I then made a vegetarian version of a traditional native American soup ( with red kidney beans and smoked tofu.  Here is the finished recipe. It was very nice.

Shakespeare mentions America only once in his works in the play Comedy of Errors Act 3, Scene 2.

Antipholus of Syracuse - "Where America, the Indies?"
Dromio of Syracuse - " Oh, sir, upon her nose all o'er embellished with rubies, carbuncles, sapphires, declining their rich aspect to the hot breath of Spain; who sent whole armadoes of caracks to be balast at her nose."
Miranda's Brave New World in The Tempest Act 5 Scene 1 is actually an uncharted island in the Mediterranean and not the Americas.
In Shakespeare's age  Francis Drake sailed to South America, Martin Frobisher was looking for a northwest passage across North America, and John Hawkins went to the West Indies.  In 1584 Walter Raleigh established Roanoke colony in Virginia but it failed and in 1607 a second colony was established in Virginia at Jamestown. Shakespeare knew that men could make and lose a fortune by trading with the East and West Indies. Falstaff in The Merry Wives of Windsor Act 1, Scene 3 says 
"Here's another letter to her: she bears the purse too; she is a region in Guiana, all gold and bounty. I will be cheater to them both, and they shall be  exchequers to me; they shall be my East and West Indies, and I will trade to them both. Go bear thou this letter to Mistress Page; and thou this to Mistress Ford: we will thrive, lads, we will thrive."
Antonio in The Merchant of Venice cannot pay his creditors and is forced to borrow money from Shylock.   In Henry Vth Act I Scene 2 the Archbishop of Canterbury speaks of merchants and trading abroad "Others, like merchants, venture trade abroad". 
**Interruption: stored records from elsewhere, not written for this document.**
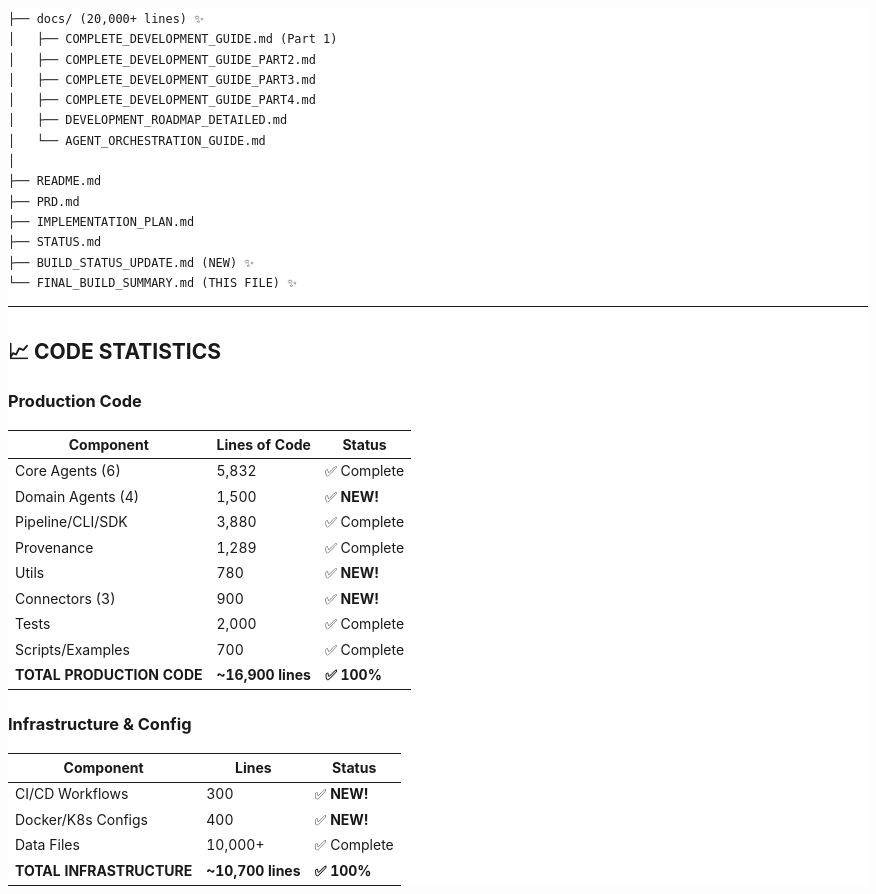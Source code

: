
 ```
├── docs/ (20,000+ lines) ✨
│   ├── COMPLETE_DEVELOPMENT_GUIDE.md (Part 1)
│   ├── COMPLETE_DEVELOPMENT_GUIDE_PART2.md
│   ├── COMPLETE_DEVELOPMENT_GUIDE_PART3.md
│   ├── COMPLETE_DEVELOPMENT_GUIDE_PART4.md
│   ├── DEVELOPMENT_ROADMAP_DETAILED.md
│   └── AGENT_ORCHESTRATION_GUIDE.md
│
├── README.md
├── PRD.md
├── IMPLEMENTATION_PLAN.md
├── STATUS.md
├── BUILD_STATUS_UPDATE.md (NEW) ✨
└── FINAL_BUILD_SUMMARY.md (THIS FILE) ✨
```

---

## 📈 CODE STATISTICS

### **Production Code**
| Component | Lines of Code | Status |
|-----------|--------------|--------|
| Core Agents (6) | 5,832 | ✅ Complete |
| Domain Agents (4) | 1,500 | ✅ **NEW!** |
| Pipeline/CLI/SDK | 3,880 | ✅ Complete |
| Provenance | 1,289 | ✅ Complete |
| Utils | 780 | ✅ **NEW!** |
| Connectors (3) | 900 | ✅ **NEW!** |
| Tests | 2,000 | ✅ Complete |
| Scripts/Examples | 700 | ✅ Complete |
| **TOTAL PRODUCTION CODE** | **~16,900 lines** | **✅ 100%** |

### **Infrastructure & Config**
| Component | Lines | Status |
|-----------|-------|--------|
| CI/CD Workflows | 300 | ✅ **NEW!** |
| Docker/K8s Configs | 400 | ✅ **NEW!** |
| Data Files | 10,000+ | ✅ Complete |
| **TOTAL INFRASTRUCTURE** | **~10,700 lines** | **✅ 100%** |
When the first Europeans arrived in North America they found that the wheat and oats and barley seeds they took with them did not grow very well. However, the native Americans taught them how to grow maize which was one of their staple crops. Maize is easy to grow and the seed is planted deep in the soil where rodents cannot easily dig it up to eat. One acre of maize could yield 15 bushels of maize and 100 bushels would feed a family of six for a year. Maize was easy to store as well. When Thomas Harriot visited Virginia he would have undoubtedly eaten maize soup like the one I prepared today but probably with pork instead of tofu!! Maize sustained the early colonists and tobacco provided them with a source of revenue. Without maize and the kindness of the native Americans who showed the early European colonists how to grow it and cook it the establishment of a viable colony in North America might not have happened in Shakespeare's lifetime.